## How to complete this task
Nothing but the pictures gets dropped; retype every entry exactly.

## Available records
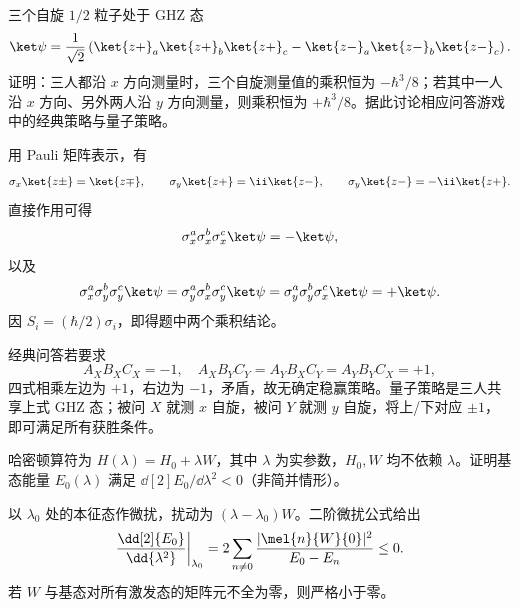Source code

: \begin{question}
三个自旋 $1/2$ 粒子处于 GHZ 态
\[
  \ket\psi={1\over\sqrt2}\left(\ket{z+}_a\ket{z+}_b\ket{z+}_c-
  \ket{z-}_a\ket{z-}_b\ket{z-}_c\right).
\]
证明：三人都沿 $x$ 方向测量时，三个自旋测量值的乘积恒为 $-\hbar^3/8$；若其中一人沿 $x$ 方向、另外两人沿 $y$ 方向测量，则乘积恒为 $+\hbar^3/8$。据此讨论相应问答游戏中的经典策略与量子策略。
\begin{solution}
用 Pauli 矩阵表示，有
\[
  \sigma_x\ket{z\pm}=\ket{z\mp},
  \qquad \sigma_y\ket{z+}=\ii\ket{z-},
  \qquad \sigma_y\ket{z-}=-\ii\ket{z+}.
\]
直接作用可得
\[
  \sigma_x^a\sigma_x^b\sigma_x^c\ket\psi=-\ket\psi,
\]
以及
\[
  \sigma_x^a\sigma_y^b\sigma_y^c\ket\psi
  =\sigma_y^a\sigma_x^b\sigma_y^c\ket\psi
  =\sigma_y^a\sigma_y^b\sigma_x^c\ket\psi=+\ket\psi.
\]
因 $S_i=(\hbar/2)\sigma_i$，即得题中两个乘积结论。

经典问答若要求
\[
  A_XB_XC_X=-1,
  \quad A_XB_YC_Y=A_YB_XC_Y=A_YB_YC_X=+1,
\]
四式相乘左边为 $+1$，右边为 $-1$，矛盾，故无确定稳赢策略。量子策略是三人共享上式 GHZ 态；被问 $X$ 就测 $x$ 自旋，被问 $Y$ 就测 $y$ 自旋，将上/下对应 $\pm1$，即可满足所有获胜条件。
\end{solution}
\end{question}

\begin{question}
哈密顿算符为 $H(\lambda)=H_0+\lambda W$，其中 $\lambda$ 为实参数，$H_0,W$ 均不依赖 $\lambda$。证明基态能量 $E_0(\lambda)$ 满足 $\dd[2]{E_0}/\dd{\lambda^2}<0$（非简并情形）。
\begin{solution}
以 $\lambda_0$ 处的本征态作微扰，扰动为 $(\lambda-\lambda_0)W$。二阶微扰公式给出
\[
  {\dd[2]{E_0}\over\dd{\lambda^2}}\bigg|_{\lambda_0}
  =2\sum_{n\ne0}{|\mel{n}{W}{0}|^2\over E_0-E_n}\le0.
\]
若 $W$ 与基态对所有激发态的矩阵元不全为零，则严格小于零。
\end{solution}
\end{question}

## Solved exercise
Source code

: \begin{question}
三个自旋 $1/2$ 粒子处于 GHZ 态
\[
  \ket\psi={1\over\sqrt2}\left(\ket{z+}_a\ket{z+}_b\ket{z+}_c-
  \ket{z-}_a\ket{z-}_b\ket{z-}_c\right).
\]
证明：三人都沿 $x$ 方向测量时，三个自旋测量值的乘积恒为 $-\hbar^3/8$；若其中一人沿 $x$ 方向、另外两人沿 $y$ 方向测量，则乘积恒为 $+\hbar^3/8$。据此讨论相应问答游戏中的经典策略与量子策略。
\begin{solution}
用 Pauli 矩阵表示，有
\[
  \sigma_x\ket{z\pm}=\ket{z\mp},
  \qquad \sigma_y\ket{z+}=\ii\ket{z-},
  \qquad \sigma_y\ket{z-}=-\ii\ket{z+}.
\]
直接作用可得
\[
  \sigma_x^a\sigma_x^b\sigma_x^c\ket\psi=-\ket\psi,
\]
以及
\[
  \sigma_x^a\sigma_y^b\sigma_y^c\ket\psi
  =\sigma_y^a\sigma_x^b\sigma_y^c\ket\psi
  =\sigma_y^a\sigma_y^b\sigma_x^c\ket\psi=+\ket\psi.
\]
因 $S_i=(\hbar/2)\sigma_i$，即得题中两个乘积结论。

经典问答若要求
\[
  A_XB_XC_X=-1,
  \quad A_XB_YC_Y=A_YB_XC_Y=A_YB_YC_X=+1,
\]
四式相乘左边为 $+1$，右边为 $-1$，矛盾，故无确定稳赢策略。量子策略是三人共享上式 GHZ 态；被问 $X$ 就测 $x$ 自旋，被问 $Y$ 就测 $y$ 自旋，将上/下对应 $\pm1$，即可满足所有获胜条件。
\end{solution}
\end{question}

\begin{question}
哈密顿算符为 $H(\lambda)=H_0+\lambda W$，其中 $\lambda$ 为实参数，$H_0,W$ 均不依赖 $\lambda$。证明基态能量 $E_0(\lambda)$ 满足 $\dd[2]{E_0}/\dd{\lambda^2}<0$（非简并情形）。
\begin{solution}
以 $\lambda_0$ 处的本征态作微扰，扰动为 $(\lambda-\lambda_0)W$。二阶微扰公式给出
\[
  {\dd[2]{E_0}\over\dd{\lambda^2}}\bigg|_{\lambda_0}
  =2\sum_{n\ne0}{|\mel{n}{W}{0}|^2\over E_0-E_n}\le0.
\]
若 $W$ 与基态对所有激发态的矩阵元不全为零，则严格小于零。
\end{solution}
\end{question}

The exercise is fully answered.